**WHAT NEEDS TO BE DONE**
Reproduce each line from the records that holds "every".

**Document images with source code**

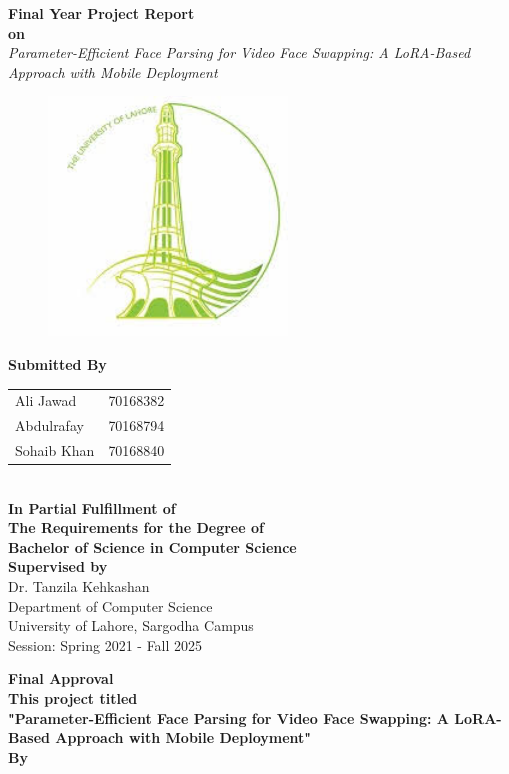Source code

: \documentclass[12pt,a4paper]{report}
\begin{document}
\begin{titlepage}
\centering
\Large{\textbf{Final Year Project Report}}\\[0.3cm]
\Large{\textbf{on}}\\[0.3cm]
\Large{\textit{Parameter-Efficient Face Parsing for Video Face Swapping: A LoRA-Based Approach with Mobile Deployment}}\\[0.3cm]

\begin{figure}[!ht]
\centering
\includegraphics[width = 2.5in]{figures/logo.jpg}
\caption*{}
\end{figure}

\normalsize{\textbf{Submitted By}}\\[0.3cm]
\begin{tabular}{ll}
Ali Jawad & 70168382 \\
Abdulrafay & 70168794 \\
Sohaib Khan & 70168840 \\
\end{tabular}\\[0.8cm]

\normalsize{\textbf{In Partial Fulfillment of}}\\
\normalsize{\textbf{The Requirements for the Degree of}}\\
\normalsize{\textbf{Bachelor of Science in Computer Science}}\\[0.8cm]

\normalsize{\textbf{Supervised by}}\\
\normalsize{Dr. Tanzila Kehkashan}\\[0.8cm]

\normalsize{Department of Computer Science}\\
\normalsize{University of Lahore, Sargodha Campus}\\[0.3cm]
\normalsize{Session: Spring 2021 - Fall 2025}
\end{titlepage}
\newpage
\begin{center}
\textbf{Final Approval}\\[0.2cm]
\textbf{This project titled}\\[0.2cm]
\textbf{"Parameter-Efficient Face Parsing for Video Face Swapping: A LoRA-Based Approach with Mobile Deployment"}\\[0.3cm]
\textbf{By}\\[0.2cm]
\end{center}
\end{document}
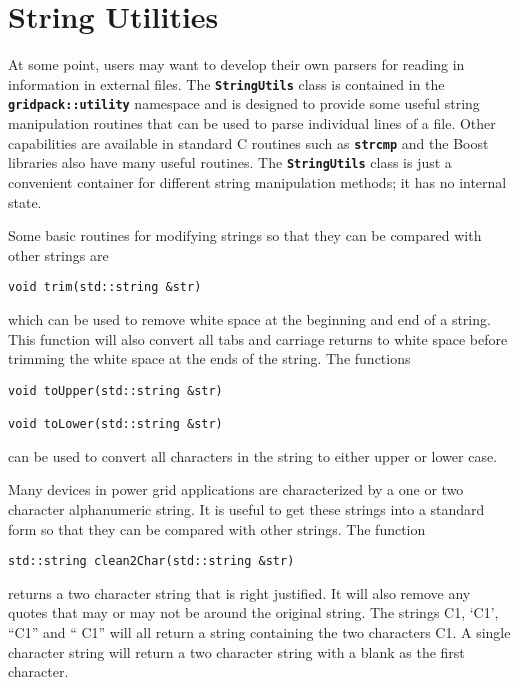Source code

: \section{String Utilities}\label{string_utils}

At some point, users may want to develop their own parsers for reading in information in external files. The \texttt{\textbf{StringUtils}} class is contained in the \texttt{\textbf{gridpack::utility}} namespace and is designed to provide some useful string manipulation routines that can be used to parse individual lines of a file. Other capabilities are available in standard C routines such as \texttt{\textbf{strcmp}} and the Boost libraries also have many useful routines. The \texttt{\textbf{StringUtils}} class is just a convenient container for different string manipulation methods; it has no internal state.

Some basic routines for modifying strings so that they can be compared with other strings are

{
\color{red}
\begin{Verbatim}[fontseries=b]
void trim(std::string &str)
\end{Verbatim}
}

which can be used to remove white space at the beginning and end of a string. This function will also convert all tabs and carriage returns to white space before trimming the white space at the ends of the string. The functions

{
\color{red}
\begin{Verbatim}[fontseries=b]
void toUpper(std::string &str)

void toLower(std::string &str)
\end{Verbatim}
}

can be used to convert all characters in the string to either upper or lower case.

Many devices in power grid applications are characterized by a one or two character alphanumeric string. It is useful to get these strings into a standard form so that they can be compared with other strings. The function

{
\color{red}
\begin{Verbatim}[fontseries=b]
std::string clean2Char(std::string &str)
\end{Verbatim}
}

returns a two character string that is right justified. It will also remove any quotes that may or may not be around the original string. The strings C1, `C1', ``C1'' and ``  C1'' will all return a string containing the two characters C1. A single character string will return a two character string with a blank as the first character.

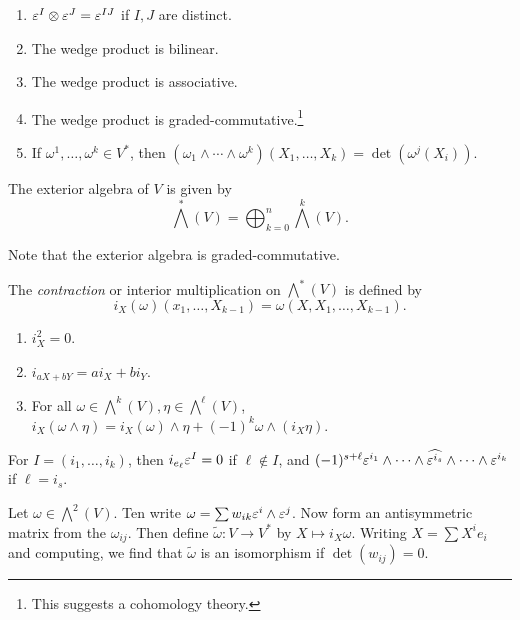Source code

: \documentclass[twoside, 10pt]{article}
\begin{document}
    \begin{prop} \begin{enumerate} \item $\varepsilon^I \otimes \varepsilon^J = \varepsilon^{IJ}$ if
        $I,J$ are distinct.  \item The wedge product is bilinear.  \item The
        wedge product is associative.  \item The wedge product is
        graded-commutative.\footnote{This suggests a cohomology theory.} \item
If $\omega^1, \ldots, \omega^k \in V^*$, then $(\omega_1 \wedge \cdots \wedge
\omega^k)(X_1, \ldots, X_k) = \det(\omega^j(X_i))$.  \end{enumerate} \end{prop}

    \begin{defn} The exterior algebra of $V$ is given by \[ \bigwedge^*(V) =
    \bigoplus_{k=0}^n \bigwedge^k(V).\] \end{defn} Note that the exterior
    algebra is graded-commutative.

    \begin{defn} The \textit{contraction} or interior multiplication on
        $\bigwedge^*(V)$ is defined by \[ i_X(\omega)(x_1, \ldots, X_{k-1}) =
        \omega(X,X_1, \ldots, X_{k-1}). \] \end{defn}

    \begin{lem} \begin{enumerate} \item $i_X^2 = 0$.  \item $i_{aX+bY} = ai_X +
        bi_Y$.  \item For all $\omega \in \bigwedge^k(V), \eta \in
        \bigwedge^{\ell}(V)$, $i_X(\omega \wedge \eta) = i_X(\omega) \wedge
        \eta + (-1)^{k} \omega \wedge (i_X \eta)$.  \end{enumerate} \end{lem}

    \begin{exm} For $I = (i_1, \ldots, i_k)$, then $i_{e_\ell} \varepsilon^I = 0$ if
    $\ell \notin I$, and $(-1)^{s+\ell} \varepsilon^{i_1} \wedge \cdots \wedge
\widehat{\varepsilon^{i_s}} \wedge \cdots \wedge \varepsilon^{i_k}$ if $\ell = i_s$.  \end{exm}

    \begin{exm} Let $\omega \in \bigwedge^2(V)$. Ten write $\omega = \sum
        w_{ik} \varepsilon^i \wedge \varepsilon^j$. Now form an antisymmetric matrix from the
        $\omega_{ij}$. Then define $\widetilde{\omega}:V \to V^*$ by $X \mapsto
        i_X \omega$. Writing $X = \sum X^ie_i$ and computing, we find that
        $\widetilde{\omega}$ is an isomorphism if $\det (w_{ij}) = 0$.
    \end{exm}
\end{document}
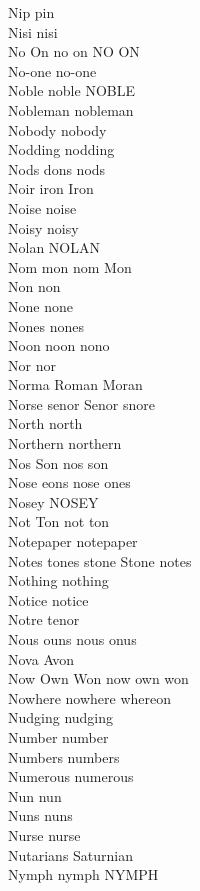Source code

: Nip pin\\
Nisi nisi\\
No On no on NO ON\\
No-one no-one\\
Noble noble NOBLE\\
Nobleman nobleman\\
Nobody nobody\\
Nodding nodding\\
Nods dons nods\\
Noir iron Iron\\
Noise noise\\
Noisy noisy\\
Nolan NOLAN\\
Nom mon nom Mon\\
Non non\\
None none\\
Nones nones\\
Noon noon nono\\
Nor nor\\
Norma Roman Moran\\
Norse senor Senor snore\\
North north\\
Northern northern\\
Nos Son nos son\\
Nose eons nose ones\\
Nosey NOSEY\\
Not Ton not ton\\
Notepaper notepaper\\
Notes tones stone Stone notes\\
Nothing nothing\\
Notice notice\\
Notre tenor\\
Nous ouns nous onus\\
Nova Avon\\
Now Own Won now own won\\
Nowhere nowhere whereon\\
Nudging nudging\\
Number number\\
Numbers numbers\\
Numerous numerous\\
Nun nun\\
Nuns nuns\\
Nurse nurse\\
Nutarians Saturnian\\
Nymph nymph NYMPH\\


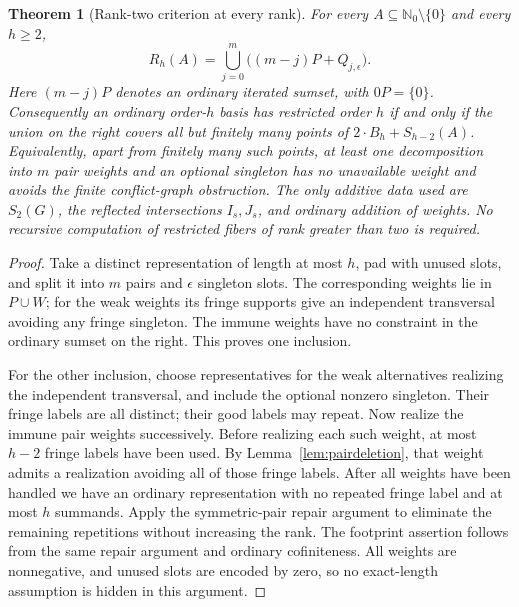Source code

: \documentclass[11pt]{article}
\newtheorem{theorem}{Theorem}[section]
\theoremstyle{remark}\newtheorem{remark}[theorem]{Remark}
\newcommand{\N}{\mathbb N_0}
\begin{document}
\begin{theorem}[Rank-two criterion at every rank]\label{thm:pairdirect}
For every $A\subseteq\N\setminus\{0\}$ and every $h\ge2$,
\begin{equation}\label{eq:pairdirect}
 R_h(A)=\bigcup_{j=0}^{m}\bigl((m-j)P+Q_{j,\epsilon}\bigr).
\end{equation}
Here $(m-j)P$ denotes an \emph{ordinary} iterated sumset, with $0P=\{0\}$. Consequently an ordinary order-$h$ basis has restricted order $h$ if and only if the union on the right covers all but finitely many points of $2\cdot B_h+S_{h-2}(A)$. Equivalently, apart from finitely many such points, at least one decomposition into $m$ pair weights and an optional singleton has no unavailable weight and avoids the finite conflict-graph obstruction. The only additive data used are $S_2(G)$, the reflected intersections $I_s,J_s$, and ordinary addition of weights. No recursive computation of restricted fibers of rank greater than two is required.
\end{theorem}
\begin{proof}
Take a distinct representation of length at most $h$, pad with unused slots, and split it into $m$ pairs and $\epsilon$ singleton slots. The corresponding weights lie in $P\cup W$; for the weak weights its fringe supports give an independent transversal avoiding any fringe singleton. The immune weights have no constraint in the ordinary sumset on the right. This proves one inclusion.

For the other inclusion, choose representatives for the weak alternatives realizing the independent transversal, and include the optional nonzero singleton. Their fringe labels are all distinct; their good labels may repeat. Now realize the immune pair weights successively. Before realizing each such weight, at most $h-2$ fringe labels have been used. By Lemma~\ref{lem:pairdeletion}, that weight admits a realization avoiding all of those fringe labels. After all weights have been handled we have an ordinary representation with no repeated fringe label and at most $h$ summands. Apply the symmetric-pair repair argument to eliminate the remaining repetitions without increasing the rank. The footprint assertion follows from the same repair argument and ordinary cofiniteness. All weights are nonnegative, and unused slots are encoded by zero, so no exact-length assumption is hidden in this argument.
\end{proof}
\end{document}
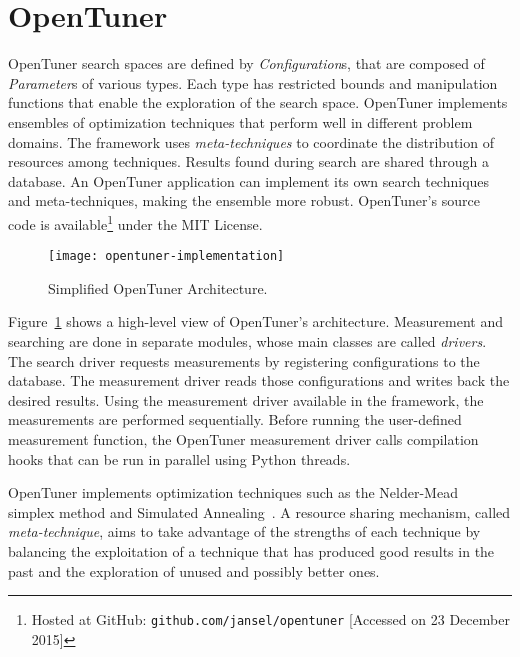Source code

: \section{OpenTuner} \label{sec:ot}

OpenTuner search spaces are defined by \emph{Configuration}s, that are composed
of \emph{Parameter}s of various types. Each type has restricted bounds and
manipulation functions that enable the exploration of the search space.
OpenTuner implements ensembles of optimization techniques that perform well in
different problem domains. The framework uses \emph{meta-techniques} to
coordinate the distribution of resources among techniques.  Results found
during search are shared through a database. An OpenTuner application can
implement its own search techniques and meta-techniques, making the ensemble
more robust.
OpenTuner's source code is available\footnote{Hosted at GitHub:
\texttt{\scriptsize github.com/jansel/opentuner} [Accessed on 23 December 2015]} under the MIT License.

\begin{figure}[htpb]
    \centering
    \texttt{[image: opentuner-implementation]}
    \caption{Simplified OpenTuner Architecture.}
    \label{fig:ot-imp}
\end{figure}

Figure~\ref{fig:ot-imp} shows a high-level view of OpenTuner's architecture.
Measurement and searching are done in separate modules, whose main classes are
called \emph{drivers}. The search driver requests measurements by registering
configurations to the database. The measurement driver reads those
configurations and writes back the desired results. Using the measurement
driver available in the framework, the measurements are performed sequentially.
Before running the user-defined measurement function, the OpenTuner measurement
driver calls compilation hooks that can be run in parallel using Python
threads. 

OpenTuner implements optimization techniques such as the
Nelder-Mead~\cite{nelder1965simplex} simplex method and Simulated
Annealing~\cite{kirkpatrick1983optimization}. A resource sharing mechanism,
called \emph{meta-technique}, aims to take advantage of the strengths of each
technique by balancing the exploitation of a technique that has produced good
results in the past and the exploration of unused and possibly better ones.
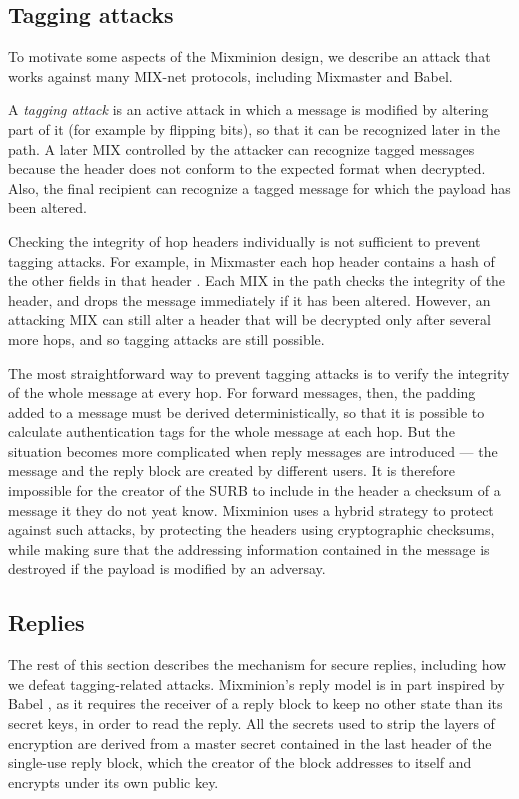 \documentclass[11pt]{IEEEtran}
\begin{document}
\subsection{Tagging attacks}
\label{subsec:tagging-attacks}

To motivate some aspects of the Mixminion design, we describe an attack
that works against many MIX-net protocols, including Mixmaster and Babel.

A {\em tagging attack} is an active attack in which a message is
modified by altering part of it (for example by flipping bits), so
that it can be recognized later in the path.  A later MIX controlled by
the attacker can recognize tagged messages because the header does
not conform to the expected format when decrypted.  Also, the final
recipient can recognize a tagged message for which the payload has
been altered.

Checking the integrity of hop headers individually is not
sufficient to prevent tagging attacks.  For example, in Mixmaster
each hop header contains a hash of the other fields in that header
\cite{mixmaster-spec}.
Each MIX in the path checks the integrity of the header, and drops
the message immediately if it has been altered.  However, 
an attacking MIX can still alter a header that will be decrypted
only after several more hops, and so tagging attacks are still possible.

The most straightforward way to prevent tagging attacks is to
verify the integrity of the whole message at every hop.  For forward messages,
then, the padding added to a message must be derived deterministically,
so that it is possible to calculate
authentication tags for the whole message at each hop.  But
the situation becomes more complicated when reply messages are
introduced --- the message and the reply block are
created by different users. It is therefore impossible for the creator
of the SURB to include in the header a checksum of a message it they
do not yeat know. Mixminion uses a hybrid strategy to protect against
such attacks, by protecting the headers using cryptographic checksums,
while making sure that the addressing information contained in the
message is destroyed if the payload is modified by an adversay.

\subsection{Replies}
\label{subsec:replies}

The rest of this section describes the mechanism for secure replies,
including how we defeat tagging-related attacks. Mixminion's reply
model is in part inspired by Babel \cite{babel}, as it requires the
receiver of a reply block to keep no other state than its secret keys,
in order to read the reply.  All the secrets used
to strip the layers of encryption are derived from a master
secret contained in the last header of the single-use reply block, which
the creator of the block addresses to itself and encrypts under its
own public key.
\end{document}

**ANSWER SECTION**
\begin{theorem}[Rank-two criterion at every rank]\label{thm:pairdirect}
For every $A\subseteq\N\setminus\{0\}$ and every $h\ge2$,
verify the integrity of the whole message at every hop.  For forward messages,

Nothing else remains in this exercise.